# Image Retrieval From Instagram


Goal: collect image data from instagram and then preprocess it

Image size: 224*224

Resolution: 

Number of images: 



#### Websites: 

This notebook's code is based on the following tutorials: 

https://medium.com/@srujana.rao2/scraping-instagram-with-python-using-selenium-and-beautiful-soup-8b72c186a058

https://edmundmartin.com/scraping-instagram-with-python/

https://michaeljsanders.com/2017/05/12/scrapin-and-scrollin.html

**Important Note:** *Remember to respect user’s rights when you download copyrighted content. Do not use images/videos from Instagram for commercial intent.*

### 1. Import dependencies

Pip Install selenium and download chrome driver from the following link http://chromedriver.chromium.org/. 

In [1]:
import time
import re
import json
from pandas.io.json import json_normalize
import pandas as pd, numpy as np

# to install
from selenium import webdriver
from bs4 import BeautifulSoup as bs
from urllib.request import urlopen

### 2. Open the web browser: 

Selenium uses chrome driver to open the profile given a username (public user).

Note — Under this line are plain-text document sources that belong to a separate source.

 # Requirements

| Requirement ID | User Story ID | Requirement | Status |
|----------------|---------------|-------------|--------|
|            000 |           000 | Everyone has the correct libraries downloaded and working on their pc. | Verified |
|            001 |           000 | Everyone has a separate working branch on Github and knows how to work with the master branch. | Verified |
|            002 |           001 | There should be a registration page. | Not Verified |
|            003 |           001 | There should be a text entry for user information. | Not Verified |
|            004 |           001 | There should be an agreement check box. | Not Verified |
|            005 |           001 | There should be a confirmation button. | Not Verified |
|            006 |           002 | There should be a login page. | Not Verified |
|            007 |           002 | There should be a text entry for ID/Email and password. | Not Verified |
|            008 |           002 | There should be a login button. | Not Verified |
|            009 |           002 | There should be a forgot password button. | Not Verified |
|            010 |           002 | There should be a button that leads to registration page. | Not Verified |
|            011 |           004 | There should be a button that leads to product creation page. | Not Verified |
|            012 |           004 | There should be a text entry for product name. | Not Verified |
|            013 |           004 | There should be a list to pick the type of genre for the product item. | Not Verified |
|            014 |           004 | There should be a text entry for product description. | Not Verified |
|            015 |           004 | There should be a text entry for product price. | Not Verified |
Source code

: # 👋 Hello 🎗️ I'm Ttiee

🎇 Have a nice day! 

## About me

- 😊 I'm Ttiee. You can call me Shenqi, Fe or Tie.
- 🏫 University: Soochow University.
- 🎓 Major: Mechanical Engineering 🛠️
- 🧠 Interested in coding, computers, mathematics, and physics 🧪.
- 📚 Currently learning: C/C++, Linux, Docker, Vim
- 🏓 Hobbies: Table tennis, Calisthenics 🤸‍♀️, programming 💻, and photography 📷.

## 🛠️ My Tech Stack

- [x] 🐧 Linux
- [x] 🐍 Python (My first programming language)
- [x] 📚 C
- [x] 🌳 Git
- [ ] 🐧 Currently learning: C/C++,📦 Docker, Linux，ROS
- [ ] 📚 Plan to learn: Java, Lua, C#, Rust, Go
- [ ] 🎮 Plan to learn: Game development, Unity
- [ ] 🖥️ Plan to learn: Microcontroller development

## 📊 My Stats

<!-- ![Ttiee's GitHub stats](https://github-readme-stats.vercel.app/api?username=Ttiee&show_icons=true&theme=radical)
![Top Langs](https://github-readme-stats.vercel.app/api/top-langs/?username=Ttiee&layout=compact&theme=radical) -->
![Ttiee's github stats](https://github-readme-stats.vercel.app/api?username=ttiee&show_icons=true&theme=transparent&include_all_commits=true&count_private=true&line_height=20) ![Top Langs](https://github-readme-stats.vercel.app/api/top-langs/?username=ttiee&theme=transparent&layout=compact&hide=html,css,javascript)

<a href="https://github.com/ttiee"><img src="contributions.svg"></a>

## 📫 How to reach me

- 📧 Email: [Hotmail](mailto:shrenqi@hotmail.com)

Download the latest ChromeDriver that support your Chrome version from here: https://sites.google.com/a/chromium.org/chromedriver/downloads

Then follow the steps shown below:

1. Put the ChromeDriver executable in the same directory where you have this python script

2. Add it to your system path

3. Specify the location directly via executable_path


In [2]:
# to specify
browser = webdriver.Chrome('C:/Users/Anonym/Documents/GitHub/DLfM_BrandManagement/chromedriver.exe')

By now, a new and empty Chrome window has popped up.

#### User-profile Page

If you want to open a user-profile page, specify the username as: 

In [3]:
# to specify
username='pickuplimes'
browser.get('https://www.instagram.com/'+username+'/?hl=en')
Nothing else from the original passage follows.